Like most of my generation in the United States, I was introduced to Catcher in the Rye in high school, and like most of us I felt a certain kinship with Holden Caulfield.
But it was Franny and Zooey that really hit me where I lived and live still. Now it wasn't that I had a family like the Glasses, a home filled with angsty geniuses. Not at all. But they were fascinating and beautiful and just as angsty as I felt in my late teens.
I fell in love with Franny, the sister who was in withdrawal after ages of spiritual exploration, huddled up in her room, isolated. Still trying to figure it out.
And I felt I WAS Zooey, in so many ways just as lost but somehow having a peace with it. Knowing something of the answer but still searching for it.
He has this great speech early in the book where he criticizes himself and his family and how they are too damned smart for their own good and seem to have lost the ability to really relate to people one to one.
I made that section of the book into a monologue, and in college I worked on it in my acting class. I felt such a kinship with Zooey that I wanted to continue to explore his character. In some ways I was pretty obsessed. But there was something about working on it that made me feel I was understanding something about myself. Or something like that.
After I left college at the end of sophomore year I muddled around a little trying to find and create my own threatrical projects and groups. I was fortunate enough to find my way to studying with the great Geraldine Page, through her (also very talented) sons. Among other pieces, I continued to bring my work on Zooey into class for Geri to look at. We worked on it...and she was a wonderful teacher about whom I will write more on another time. But when she took a couple of weeks off to go to the Oscars (for "Trip To Bountiful", I think) class was taken over by F. Murray Abraham.

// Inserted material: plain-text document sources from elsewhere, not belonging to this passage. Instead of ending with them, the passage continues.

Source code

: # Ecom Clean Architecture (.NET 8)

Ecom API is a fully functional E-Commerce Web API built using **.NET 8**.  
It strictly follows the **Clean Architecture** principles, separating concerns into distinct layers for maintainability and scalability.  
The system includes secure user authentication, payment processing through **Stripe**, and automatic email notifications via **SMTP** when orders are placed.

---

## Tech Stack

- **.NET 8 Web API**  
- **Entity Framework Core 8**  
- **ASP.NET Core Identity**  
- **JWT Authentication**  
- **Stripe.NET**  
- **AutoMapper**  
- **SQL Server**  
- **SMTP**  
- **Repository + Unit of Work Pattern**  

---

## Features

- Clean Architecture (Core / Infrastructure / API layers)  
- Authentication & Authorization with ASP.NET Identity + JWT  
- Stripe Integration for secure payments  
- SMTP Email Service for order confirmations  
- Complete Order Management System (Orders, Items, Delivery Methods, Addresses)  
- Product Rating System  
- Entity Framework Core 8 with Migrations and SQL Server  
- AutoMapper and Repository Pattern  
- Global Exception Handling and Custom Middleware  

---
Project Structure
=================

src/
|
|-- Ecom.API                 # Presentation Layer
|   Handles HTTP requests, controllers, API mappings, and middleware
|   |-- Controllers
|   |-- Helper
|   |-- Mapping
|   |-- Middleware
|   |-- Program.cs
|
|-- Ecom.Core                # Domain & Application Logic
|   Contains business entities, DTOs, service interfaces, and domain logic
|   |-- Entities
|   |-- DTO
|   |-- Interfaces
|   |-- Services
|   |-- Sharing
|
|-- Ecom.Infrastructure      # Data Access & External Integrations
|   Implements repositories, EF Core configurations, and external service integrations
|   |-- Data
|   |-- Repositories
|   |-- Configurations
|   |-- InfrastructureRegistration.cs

The first day that Murray came in I was scheduled to bring in Zooey. By now I had been working on Zooey's talk with Franny over the phone. Franny is holed up in her room and the only way Zooey can seem to reach out to his sister is by calling her as she sat in the next room. He goes on to describe all the ways we try to find ourselves and the truth in the world...what it all means. How bullshit some of it is, and how simple the truth is. It's been a long time and much of it escapes me now and sadly my copy of the book is in storage at the moment. It's very hard to describe the esoteric truth that Zooey tryes to convey to Franny, that the essence of life, (as their oldest brother had told him before his suicide) is in everything, that the homeless guy that he saw every day was "Christ himself, Franny...he's Christ himself" in the sense of the truth of it being within everyone and everything. And that in the end, it's just not that complicated.
Franny comes out of her isolation, and Zooey himself somehow has managed to guide himself to a sense of understanding too.

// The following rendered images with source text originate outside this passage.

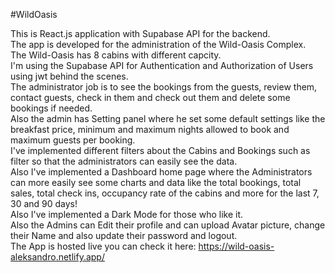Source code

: #WildOasis

This is React.js application with Supabase API for the backend.  
The app is developed for the administration of the Wild-Oasis Complex.  
The Wild-Oasis has 8 cabins with different capcity.  
I'm using the Supabase API for Authentication and Authorization of Users using jwt behind the scenes.  
The administrator job is to see the bookings from the guests, review them, contact guests, check in them and check out them and delete some bookings if needed.  
Also the admin has Setting panel where he set some default settings like the breakfast price, minimum and maximum nights allowed to book and maximum guests per booking.  
I've implemented different filters about the Cabins and Bookings such as filter so that the administrators can easily see the data.  
Also I've implemented a Dashboard home page where the Administrators can more easily see some charts and data like
the total bookings, total sales, total check ins, occupancy rate of the cabins and more for the last 7, 30 and 90 days!  
Also I've implemented a Dark Mode for those who like it.  
Also the Admins can Edit their profile and can upload Avatar picture, change their Name and also update their password and logout.  
The App is hosted live you can check it here: https://wild-oasis-aleksandro.netlify.app/
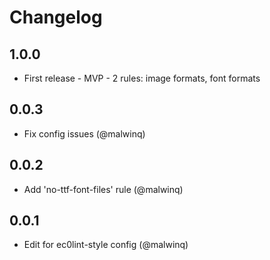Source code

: # Changelog

## 1.0.0

- First release - MVP - 2 rules: image formats, font formats

## 0.0.3

- Fix config issues (@malwinq)

## 0.0.2

- Add 'no-ttf-font-files' rule (@malwinq)

## 0.0.1

- Edit for ec0lint-style config (@malwinq)
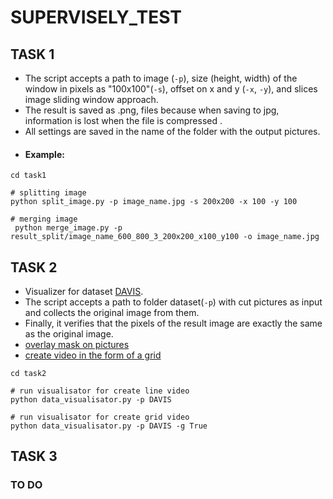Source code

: # SUPERVISELY_TEST

## TASK 1
* The script accepts a path to image (`-p`), size (height, width) of the window in pixels as "100x100"(`-s`), 
offset on x and y (`-x`, `-y`), and slices image sliding window approach.
* The result is saved as .png, files because when saving to jpg, information is lost when the file is compressed .
* All settings are saved in the name of the folder with the output pictures.
* #### Example:
<!-- end of the list -->
    cd task1

    # splitting image
    python split_image.py -p image_name.jpg -s 200x200 -x 100 -y 100

    # merging image
     python merge_image.py -p result_split/image_name_600_800_3_200x200_x100_y100 -o image_name.jpg 

## TASK 2
* Visualizer for dataset [DAVIS](https://data.vision.ee.ethz.ch/csergi/share/davis/DAVIS-2017-trainval-480p.zip).
* The script accepts a path to folder dataset(`-p`) with cut pictures as input and collects the original image from them.
* Finally, it verifies that the pixels of the result image are exactly the same as the original image.
* [overlay mask on pictures](https://github.com/albertomontesg/davis-interactive/blob/master/davisinteractive/utils/visualization.py)
* [create video in the form of a grid](https://gist.github.com/luuil/183e4d92275e3d6641b6728a988bb38b)
<!-- end of the list -->
    cd task2
    
    # run visualisator for create line video
    python data_visualisator.py -p DAVIS
    
    # run visualisator for create grid video
    python data_visualisator.py -p DAVIS -g True
## TASK 3
### TO DO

When I did the piece for Murray and finished he was silent and a bit misty eyed. It turned out that this was one of his favorite books of all time and that he too wished he could play Zooey. He gave me a simple note...that I had everything I needed to portray Zooey completely, it was clear that I understood him and all the levels of his thoughts and feelings...but there was one thing I had forgotten in all the time I'd been working on it.
"John, the one thing you have to remember...he is saving his sister's life. You don't have to think of anything other than that because you know Zooey I think maybe better than *I* do...and I know him pretty damned well. He's saving his sister's life."
Of course he was right on the money and his note to me was parallel to Zooey's message to Franny. It's simpler than you think it is. And it almost always is like that.
I realized then and now that I was drawn to Zooey because in my head I'm constantly having that talk with myself. My Zooey half is trying to save my Franny half's life.
So far I think I'm succeeding.
Thank you Geri, Thank you Murray.
Thank you, Mr. Salinger. Funny how the wisdom of your books drew you to isolation, I so hate that you are no longer in the world with us, even within that isolation.. It's a lesser world for your absence, but I am a richer man for your words.